= Beginning of Section =
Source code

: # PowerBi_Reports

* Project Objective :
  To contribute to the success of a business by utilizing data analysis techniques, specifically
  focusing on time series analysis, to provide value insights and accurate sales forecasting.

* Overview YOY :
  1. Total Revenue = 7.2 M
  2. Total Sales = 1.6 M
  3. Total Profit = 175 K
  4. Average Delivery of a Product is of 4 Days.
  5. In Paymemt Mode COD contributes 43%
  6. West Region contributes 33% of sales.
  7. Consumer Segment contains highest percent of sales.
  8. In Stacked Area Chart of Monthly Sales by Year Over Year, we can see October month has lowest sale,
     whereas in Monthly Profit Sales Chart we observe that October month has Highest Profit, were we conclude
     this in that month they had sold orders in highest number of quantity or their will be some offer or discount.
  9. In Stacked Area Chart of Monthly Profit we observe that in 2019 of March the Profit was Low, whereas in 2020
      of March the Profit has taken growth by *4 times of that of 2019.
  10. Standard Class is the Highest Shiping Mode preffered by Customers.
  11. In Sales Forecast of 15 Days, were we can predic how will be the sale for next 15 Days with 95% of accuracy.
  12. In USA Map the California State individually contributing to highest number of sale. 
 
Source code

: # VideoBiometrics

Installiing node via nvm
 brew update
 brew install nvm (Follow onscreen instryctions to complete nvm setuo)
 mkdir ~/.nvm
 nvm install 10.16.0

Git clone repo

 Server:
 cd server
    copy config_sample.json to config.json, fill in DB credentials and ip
= End of Section =
_REQUIRED ACTION:_
Exactly as shown, give every record again.

_TASK ANSWER:_
Source code

: # PowerBi_Reports

* Project Objective :
  To contribute to the success of a business by utilizing data analysis techniques, specifically
  focusing on time series analysis, to provide value insights and accurate sales forecasting.

* Overview YOY :
  1. Total Revenue = 7.2 M
  2. Total Sales = 1.6 M
  3. Total Profit = 175 K
  4. Average Delivery of a Product is of 4 Days.
  5. In Paymemt Mode COD contributes 43%
  6. West Region contributes 33% of sales.
  7. Consumer Segment contains highest percent of sales.
  8. In Stacked Area Chart of Monthly Sales by Year Over Year, we can see October month has lowest sale,
     whereas in Monthly Profit Sales Chart we observe that October month has Highest Profit, were we conclude
     this in that month they had sold orders in highest number of quantity or their will be some offer or discount.
  9. In Stacked Area Chart of Monthly Profit we observe that in 2019 of March the Profit was Low, whereas in 2020
      of March the Profit has taken growth by *4 times of that of 2019.
  10. Standard Class is the Highest Shiping Mode preffered by Customers.
  11. In Sales Forecast of 15 Days, were we can predic how will be the sale for next 15 Days with 95% of accuracy.
  12. In USA Map the California State individually contributing to highest number of sale. 
 
Source code

: # VideoBiometrics

Installiing node via nvm
 brew update
 brew install nvm (Follow onscreen instryctions to complete nvm setuo)
 mkdir ~/.nvm
 nvm install 10.16.0

Git clone repo

 Server:
 cd server
    copy config_sample.json to config.json, fill in DB credentials and ip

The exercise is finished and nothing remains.